* **What is needed**: An exact copy of the data is required. No picture may appear in it.

* **Task data**:
____

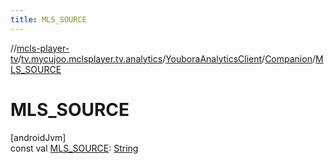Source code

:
 ```yaml
---
title: MLS_SOURCE
---
```

//[mcls-player-tv](../../../../index.html)/[tv.mycujoo.mclsplayer.tv.analytics](../../index.html)/[YouboraAnalyticsClient](../index.html)/[Companion](index.html)/[MLS_SOURCE](-m-l-s_-s-o-u-r-c-e.html)



# MLS_SOURCE



[androidJvm]\
const val [MLS_SOURCE](-m-l-s_-s-o-u-r-c-e.html): [String](https://kotlinlang.org/api/latest/jvm/stdlib/kotlin/-string/index.html)




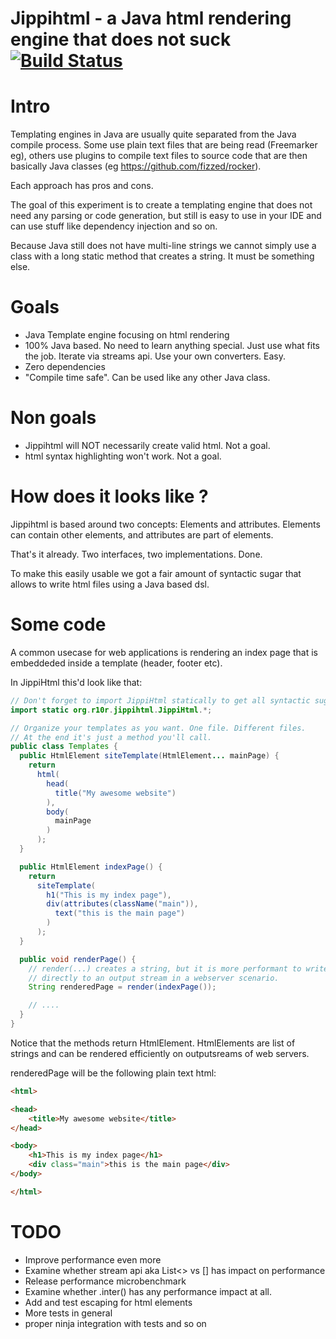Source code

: # Jippihtml - a Java html rendering engine that does not suck [![Build Status](https://api.travis-ci.org/r10r-org/jippihtml.svg)](https://travis-ci.org/r10r-org/jippihtml)

# Intro

Templating engines in Java are usually quite separated from the Java compile
process. Some use plain text files that are being read (Freemarker eg), others
use plugins to compile text files to source code that are then basically Java
classes (eg https://github.com/fizzed/rocker).

Each approach has pros and cons.

The goal of this experiment is to create a templating engine that does not need
any parsing or code generation, but still is easy to use in your IDE and can
use stuff like dependency injection and so on.

Because Java still does not have multi-line strings we cannot simply use
a class with a long static method that creates a string. It must be something else.

# Goals

 - Java Template engine focusing on html rendering 
 - 100% Java based. No need to learn anything special. Just use
   what fits the job. Iterate via streams api. Use your own converters. Easy.
 - Zero dependencies
 - "Compile time safe". Can be used like any other Java class.

# Non goals

 - Jippihtml will NOT necessarily create valid html. Not a goal.
 - html syntax highlighting won't work. Not a goal.

# How does it looks like ?

Jippihtml is based around two concepts: Elements and attributes. Elements can
contain other elements, and attributes are part of elements.

That's it already. Two interfaces, two implementations. Done.

To make this easily usable we got a fair amount of syntactic sugar that
allows to write html files using a Java based dsl.

# Some code

A common usecase for web applications is rendering an index page that is embeddeded
inside a template (header, footer etc).

In JippiHtml this'd look like that:

```java
// Don't forget to import JippiHtml statically to get all syntactic sugar
import static org.r10r.jippihtml.JippiHtml.*;

// Organize your templates as you want. One file. Different files.
// At the end it's just a method you'll call.
public class Templates {
  public HtmlElement siteTemplate(HtmlElement... mainPage) {
    return 
      html(
        head(
          title("My awesome website")
        ),
        body(
          mainPage
        )
      );
  }

  public HtmlElement indexPage() {
    return 
      siteTemplate(
        h1("This is my index page"),
        div(attributes(className("main")),
          text("this is the main page")
        )
      );
  }

  public void renderPage() {
    // render(...) creates a string, but it is more performant to write
    // directly to an output stream in a webserver scenario.
    String renderedPage = render(indexPage());

    // ....
  }
}
 ```

Notice that the methods return HtmlElement. HtmlElements are list of strings
and can be rendered efficiently on outputsreams of web servers.


renderedPage will be the following plain text html:

```html
<html>

<head>
    <title>My awesome website</title>
</head>

<body>
    <h1>This is my index page</h1>
    <div class="main">this is the main page</div>
</body>

</html>
```

# TODO

- Improve performance even more
- Examine whether stream api aka List<> vs [] has impact on performance
- Release performance microbenchmark
- Examine whether .inter() has any performance impact at all.
- Add and test escaping for html elements
- More tests in general
- proper ninja integration with tests and so on








 

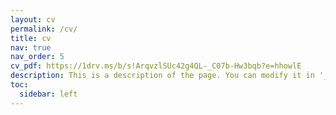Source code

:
 ```yaml
---
layout: cv
permalink: /cv/
title: cv
nav: true
nav_order: 5
cv_pdf: https://1drv.ms/b/s!ArqvzlSUc42g4QL-_C07b-Hw3bqb?e=hhowlE
description: This is a description of the page. You can modify it in '_pages/cv.md'. You can also change or remove the top pdf download button.
toc:
  sidebar: left
---
```

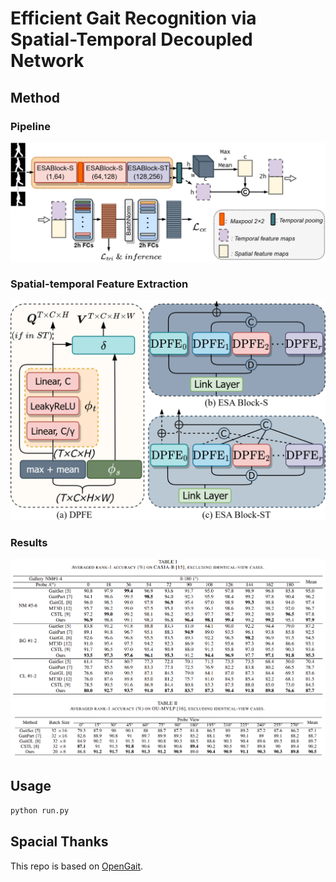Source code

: # Efficient Gait Recognition via Spatial-Temporal Decoupled Network

## Method
### Pipeline
![pipeline](pic/pipe.png)
### Spatial-temporal Feature Extraction
![DPFE and ESA](pic/DPFE_ESA.png)
### Results
![CAISA-B](pic/casia-b.png)
![OU-MVLP](pic/ou.png)

## Usage
```python
python run.py
```
## Spacial Thanks
This repo is based on [OpenGait](https://github.com/ShiqiYu/OpenGait).


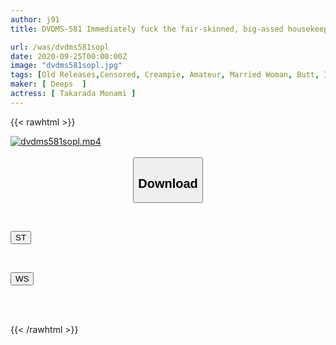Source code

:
 ```yaml
---
author: j91
title: DVDMS-581 Immediately fuck the fair-skinned, big-assed housekeeping lady! The next day, a married woman fell in love with my big dick and came to me without permission, so I made her cum over and over again until she was satisfied 2

url: /was/dvdms581sopl
date: 2020-09-25T00:00:00Z
image: "dvdms581sopl.jpg"
tags: [Old Releases,Censored, Creampie, Amateur, Married Woman, Butt, Impromptu Sex	]
maker: [ Deeps  ]
actress: [ Takarada Monami ]
---
```



{{< rawhtml >}}

<div class="video" data-videoid="16y033KplpHeKaY">
    <a href="javascript:;">
        <img src="/was/dvdms581sopl/dvdms581sopl.jpg" width="WIDTH" height="HEIGHT" alt="dvdms581sopl.mp4" loading="lazy">
    </a>
</div>

<script type="text/javascript" src="https://j91.asia/asset/on-demand-st.js"></script>

<br>
  <link rel="stylesheet" href="https://j91.asia/asset/bs5.css">
  
  <center>
  <button class="btn btn-primary" type="button" data-bs-toggle="collapse" data-bs-target=".multi-collapse" aria-expanded="false" aria-controls="multiCollapseExample1 multiCollapseExample2"><h2>Download</h2></button></center>
</p>
<div class="row">
  <div class="col">
    <div class="collapse multi-collapse" id="multiCollapseExample1">
      <div class="card card-body">
	      	      <br>
<div class="buttons">  
<p><a href="https://streamtape.to/v/16y033KplpHeKaY" target="_blank"><button class="btn-hover color-3"><i class="fa fa-download"></i> ST</button></a></p></div>
    </div>
  </div>
</div>
  <div class="col">
    <div class="collapse multi-collapse" id="multiCollapseExample2">
      <div class="card card-body">
	      <br>
<div class="buttons">
<p><a href="https://wolfstream.tv/urgz9pw0z35m" target="_blank"><button class="btn-hover color-8"><i class="fa fa-download"></i> WS</button></a></p></div>
<br><br>
      </div>
    </div>
  </div>
</div>

{{< /rawhtml >}}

____

* **Your solution**:
Source code

:
 ```yaml
---
title: MLS_SOURCE
---
```

//[mcls-player-tv](../../../../index.html)/[tv.mycujoo.mclsplayer.tv.analytics](../../index.html)/[YouboraAnalyticsClient](../index.html)/[Companion](index.html)/[MLS_SOURCE](-m-l-s_-s-o-u-r-c-e.html)



# MLS_SOURCE



[androidJvm]\
const val [MLS_SOURCE](-m-l-s_-s-o-u-r-c-e.html): [String](https://kotlinlang.org/api/latest/jvm/stdlib/kotlin/-string/index.html)




Source code

: # Jippihtml - a Java html rendering engine that does not suck [![Build Status](https://api.travis-ci.org/r10r-org/jippihtml.svg)](https://travis-ci.org/r10r-org/jippihtml)

# Intro

Templating engines in Java are usually quite separated from the Java compile
process. Some use plain text files that are being read (Freemarker eg), others
use plugins to compile text files to source code that are then basically Java
classes (eg https://github.com/fizzed/rocker).

Each approach has pros and cons.

The goal of this experiment is to create a templating engine that does not need
any parsing or code generation, but still is easy to use in your IDE and can
use stuff like dependency injection and so on.

Because Java still does not have multi-line strings we cannot simply use
a class with a long static method that creates a string. It must be something else.

# Goals

 - Java Template engine focusing on html rendering 
 - 100% Java based. No need to learn anything special. Just use
   what fits the job. Iterate via streams api. Use your own converters. Easy.
 - Zero dependencies
 - "Compile time safe". Can be used like any other Java class.

# Non goals

 - Jippihtml will NOT necessarily create valid html. Not a goal.
 - html syntax highlighting won't work. Not a goal.

# How does it looks like ?

Jippihtml is based around two concepts: Elements and attributes. Elements can
contain other elements, and attributes are part of elements.

That's it already. Two interfaces, two implementations. Done.

To make this easily usable we got a fair amount of syntactic sugar that
allows to write html files using a Java based dsl.

# Some code

A common usecase for web applications is rendering an index page that is embeddeded
inside a template (header, footer etc).

In JippiHtml this'd look like that:

```java
// Don't forget to import JippiHtml statically to get all syntactic sugar
import static org.r10r.jippihtml.JippiHtml.*;

// Organize your templates as you want. One file. Different files.
// At the end it's just a method you'll call.
public class Templates {
  public HtmlElement siteTemplate(HtmlElement... mainPage) {
    return 
      html(
        head(
          title("My awesome website")
        ),
        body(
          mainPage
        )
      );
  }

  public HtmlElement indexPage() {
    return 
      siteTemplate(
        h1("This is my index page"),
        div(attributes(className("main")),
          text("this is the main page")
        )
      );
  }

  public void renderPage() {
    // render(...) creates a string, but it is more performant to write
    // directly to an output stream in a webserver scenario.
    String renderedPage = render(indexPage());

    // ....
  }
}
 ```

Notice that the methods return HtmlElement. HtmlElements are list of strings
and can be rendered efficiently on outputsreams of web servers.


renderedPage will be the following plain text html:

```html
<html>

<head>
    <title>My awesome website</title>
</head>

<body>
    <h1>This is my index page</h1>
    <div class="main">this is the main page</div>
</body>

</html>
```

# TODO

- Improve performance even more
- Examine whether stream api aka List<> vs [] has impact on performance
- Release performance microbenchmark
- Examine whether .inter() has any performance impact at all.
- Add and test escaping for html elements
- More tests in general
- proper ninja integration with tests and so on








 

Source code

:
 ```yaml
---
layout: cv
permalink: /cv/
title: cv
nav: true
nav_order: 5
cv_pdf: https://1drv.ms/b/s!ArqvzlSUc42g4QL-_C07b-Hw3bqb?e=hhowlE
description: This is a description of the page. You can modify it in '_pages/cv.md'. You can also change or remove the top pdf download button.
toc:
  sidebar: left
---
```

Source code

: # Efficient Gait Recognition via Spatial-Temporal Decoupled Network

## Method
### Pipeline
![pipeline](pic/pipe.png)
### Spatial-temporal Feature Extraction
![DPFE and ESA](pic/DPFE_ESA.png)
### Results
![CAISA-B](pic/casia-b.png)
![OU-MVLP](pic/ou.png)

## Usage
```python
python run.py
```
## Spacial Thanks
This repo is based on [OpenGait](https://github.com/ShiqiYu/OpenGait).


Source code

:
 ```yaml
---
author: j91
title: DVDMS-581 Immediately fuck the fair-skinned, big-assed housekeeping lady! The next day, a married woman fell in love with my big dick and came to me without permission, so I made her cum over and over again until she was satisfied 2

url: /was/dvdms581sopl
date: 2020-09-25T00:00:00Z
image: "dvdms581sopl.jpg"
tags: [Old Releases,Censored, Creampie, Amateur, Married Woman, Butt, Impromptu Sex	]
maker: [ Deeps  ]
actress: [ Takarada Monami ]
---
```



{{< rawhtml >}}

<div class="video" data-videoid="16y033KplpHeKaY">
    <a href="javascript:;">
        <img src="/was/dvdms581sopl/dvdms581sopl.jpg" width="WIDTH" height="HEIGHT" alt="dvdms581sopl.mp4" loading="lazy">
    </a>
</div>

<script type="text/javascript" src="https://j91.asia/asset/on-demand-st.js"></script>

<br>
  <link rel="stylesheet" href="https://j91.asia/asset/bs5.css">
  
  <center>
  <button class="btn btn-primary" type="button" data-bs-toggle="collapse" data-bs-target=".multi-collapse" aria-expanded="false" aria-controls="multiCollapseExample1 multiCollapseExample2"><h2>Download</h2></button></center>
</p>
<div class="row">
  <div class="col">
    <div class="collapse multi-collapse" id="multiCollapseExample1">
      <div class="card card-body">
	      	      <br>
<div class="buttons">  
<p><a href="https://streamtape.to/v/16y033KplpHeKaY" target="_blank"><button class="btn-hover color-3"><i class="fa fa-download"></i> ST</button></a></p></div>
    </div>
  </div>
</div>
  <div class="col">
    <div class="collapse multi-collapse" id="multiCollapseExample2">
      <div class="card card-body">
	      <br>
<div class="buttons">
<p><a href="https://wolfstream.tv/urgz9pw0z35m" target="_blank"><button class="btn-hover color-8"><i class="fa fa-download"></i> WS</button></a></p></div>
<br><br>
      </div>
    </div>
  </div>
</div>

{{< /rawhtml >}}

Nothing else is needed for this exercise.